The results of the study showed that administration of intravenous iron sucrose was equally effective as administration of intravenous ascorbic acid in the treatment of functional iron deficiency in HD patients. Both drugs significantly increased Hb, serum Iron, and TSAT in these patients. Anemia in HD patients is associated with several complications such as, increased risk of cardiovascular diseases, decreased quality of life, and overall poor prognosis (
8,
9). Therefore, these drugs with correction of anemia are effective in increasing survival of HD patients.

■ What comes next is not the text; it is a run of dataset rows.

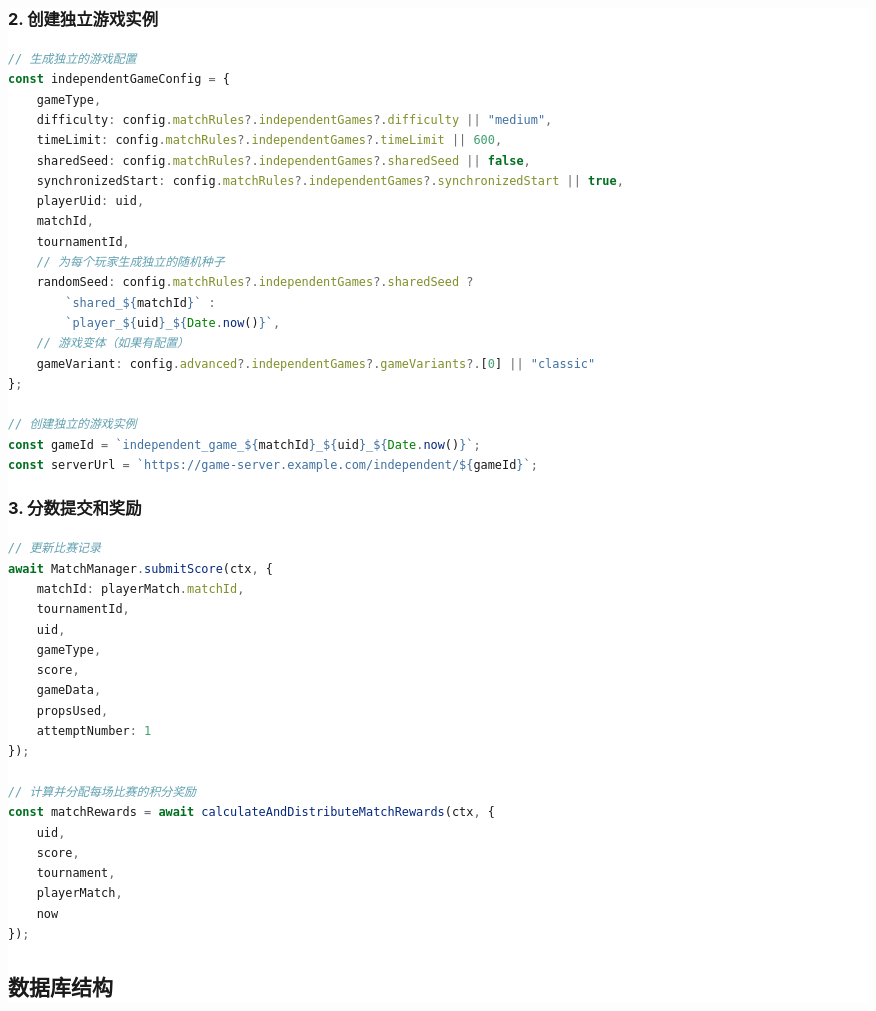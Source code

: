 ### 2. 创建独立游戏实例
```typescript
// 生成独立的游戏配置
const independentGameConfig = {
    gameType,
    difficulty: config.matchRules?.independentGames?.difficulty || "medium",
    timeLimit: config.matchRules?.independentGames?.timeLimit || 600,
    sharedSeed: config.matchRules?.independentGames?.sharedSeed || false,
    synchronizedStart: config.matchRules?.independentGames?.synchronizedStart || true,
    playerUid: uid,
    matchId,
    tournamentId,
    // 为每个玩家生成独立的随机种子
    randomSeed: config.matchRules?.independentGames?.sharedSeed ? 
        `shared_${matchId}` : 
        `player_${uid}_${Date.now()}`,
    // 游戏变体（如果有配置）
    gameVariant: config.advanced?.independentGames?.gameVariants?.[0] || "classic"
};

// 创建独立的游戏实例
const gameId = `independent_game_${matchId}_${uid}_${Date.now()}`;
const serverUrl = `https://game-server.example.com/independent/${gameId}`;
```

### 3. 分数提交和奖励
```typescript
// 更新比赛记录
await MatchManager.submitScore(ctx, {
    matchId: playerMatch.matchId,
    tournamentId,
    uid,
    gameType,
    score,
    gameData,
    propsUsed,
    attemptNumber: 1
});

// 计算并分配每场比赛的积分奖励
const matchRewards = await calculateAndDistributeMatchRewards(ctx, {
    uid,
    score,
    tournament,
    playerMatch,
    now
});
```

## 数据库结构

Functional iron deficiency anemia is reported increasingly in HD patients (
10). It seems that defective iron mobilization from iron stores and inadequate iron utilization are important mechanisms of ESA hypo responsiveness in these patients (
11). KDOQI anemia guidelines published in 2006 specified a lack of sufficient evidence to support the routine use of iron supplement in most HD patients with serum ferritin > 500 ng/mL who were treated with ESAs (
2). However, the dialysis patients' Response to IV iron with Elevated ferritin (DRIVE) study demonstrated that intravenous ferric gluconate was superior to no iron in treating anemia in HD patients with ferritin of 500-1200 ng/mL and TSAT ≤ 25% (
12). In addition, the DRIVE–II study results showed that administration of 1 g of intravenous gluconate significantly reduced epoetin dose at 12th week in the above patients (
13).
Over the 12 week of the DRIVE–II study, there was less risk of hospitalizations from infections among patients given intravenous iron compared to the control group (
13). However, almost 50% of patients in DRIVE study were black and patient responsiveness to ESAs and intravenous iron could be due to racial differences.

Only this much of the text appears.